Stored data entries
--

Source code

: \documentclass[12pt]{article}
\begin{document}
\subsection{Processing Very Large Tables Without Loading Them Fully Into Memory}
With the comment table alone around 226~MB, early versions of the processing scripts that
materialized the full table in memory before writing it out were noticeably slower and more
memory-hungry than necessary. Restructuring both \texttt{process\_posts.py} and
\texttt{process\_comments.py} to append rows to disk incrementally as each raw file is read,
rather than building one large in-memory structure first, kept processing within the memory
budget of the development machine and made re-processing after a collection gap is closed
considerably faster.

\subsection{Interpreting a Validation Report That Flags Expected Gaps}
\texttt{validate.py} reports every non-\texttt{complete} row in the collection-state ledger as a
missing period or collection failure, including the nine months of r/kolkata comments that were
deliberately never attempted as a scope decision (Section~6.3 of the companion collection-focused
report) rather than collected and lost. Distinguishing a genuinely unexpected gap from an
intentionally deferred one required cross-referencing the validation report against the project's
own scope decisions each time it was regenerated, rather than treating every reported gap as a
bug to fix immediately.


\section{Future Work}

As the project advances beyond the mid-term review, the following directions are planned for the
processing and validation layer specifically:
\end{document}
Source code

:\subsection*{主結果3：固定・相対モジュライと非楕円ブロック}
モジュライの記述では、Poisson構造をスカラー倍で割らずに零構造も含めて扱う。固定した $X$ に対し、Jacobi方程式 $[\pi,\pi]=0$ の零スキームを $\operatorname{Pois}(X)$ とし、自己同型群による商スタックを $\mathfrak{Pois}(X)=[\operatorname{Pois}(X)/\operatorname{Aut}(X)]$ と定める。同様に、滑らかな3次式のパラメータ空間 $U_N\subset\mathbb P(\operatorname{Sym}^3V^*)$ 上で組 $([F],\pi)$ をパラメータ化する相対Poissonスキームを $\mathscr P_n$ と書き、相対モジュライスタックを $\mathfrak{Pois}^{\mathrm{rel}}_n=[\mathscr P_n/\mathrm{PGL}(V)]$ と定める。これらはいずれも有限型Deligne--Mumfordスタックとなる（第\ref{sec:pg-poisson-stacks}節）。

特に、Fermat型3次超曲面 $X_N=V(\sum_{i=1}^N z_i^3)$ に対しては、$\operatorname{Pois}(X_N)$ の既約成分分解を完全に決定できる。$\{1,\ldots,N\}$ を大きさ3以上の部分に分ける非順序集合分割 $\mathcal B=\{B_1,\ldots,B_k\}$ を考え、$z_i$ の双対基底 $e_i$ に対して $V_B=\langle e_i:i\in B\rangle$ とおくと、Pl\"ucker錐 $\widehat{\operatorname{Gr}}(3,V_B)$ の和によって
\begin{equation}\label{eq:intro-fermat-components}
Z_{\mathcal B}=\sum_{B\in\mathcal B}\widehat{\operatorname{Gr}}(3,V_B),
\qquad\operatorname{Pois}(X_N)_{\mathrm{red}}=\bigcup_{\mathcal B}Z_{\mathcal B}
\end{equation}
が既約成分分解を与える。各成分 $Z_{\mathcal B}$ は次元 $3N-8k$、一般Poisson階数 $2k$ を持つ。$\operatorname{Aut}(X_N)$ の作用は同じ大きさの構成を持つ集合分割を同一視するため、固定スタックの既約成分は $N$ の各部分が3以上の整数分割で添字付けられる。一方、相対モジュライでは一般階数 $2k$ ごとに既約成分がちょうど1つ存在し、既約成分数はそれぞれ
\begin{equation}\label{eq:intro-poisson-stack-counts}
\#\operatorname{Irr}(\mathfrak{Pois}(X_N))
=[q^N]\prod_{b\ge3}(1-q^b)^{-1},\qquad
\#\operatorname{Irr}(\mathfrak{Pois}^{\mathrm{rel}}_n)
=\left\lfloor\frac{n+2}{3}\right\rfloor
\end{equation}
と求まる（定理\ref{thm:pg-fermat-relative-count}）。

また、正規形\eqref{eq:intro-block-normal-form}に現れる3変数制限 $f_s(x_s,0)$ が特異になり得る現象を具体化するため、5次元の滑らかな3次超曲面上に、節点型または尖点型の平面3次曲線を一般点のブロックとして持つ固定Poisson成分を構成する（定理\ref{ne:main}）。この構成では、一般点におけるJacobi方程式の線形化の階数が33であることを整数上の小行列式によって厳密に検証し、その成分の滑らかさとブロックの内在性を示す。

--

Activity
Your answer should consist solely of the lines above from the line with "budget of the" to the line with "missing period or", both included, reproduced exactly.

Response
budget of the development machine and made re-processing after a collection gap is closed
considerably faster.

\subsection{Interpreting a Validation Report That Flags Expected Gaps}
\texttt{validate.py} reports every non-\texttt{complete} row in the collection-state ledger as a
missing period or collection failure, including the nine months of r/kolkata comments that were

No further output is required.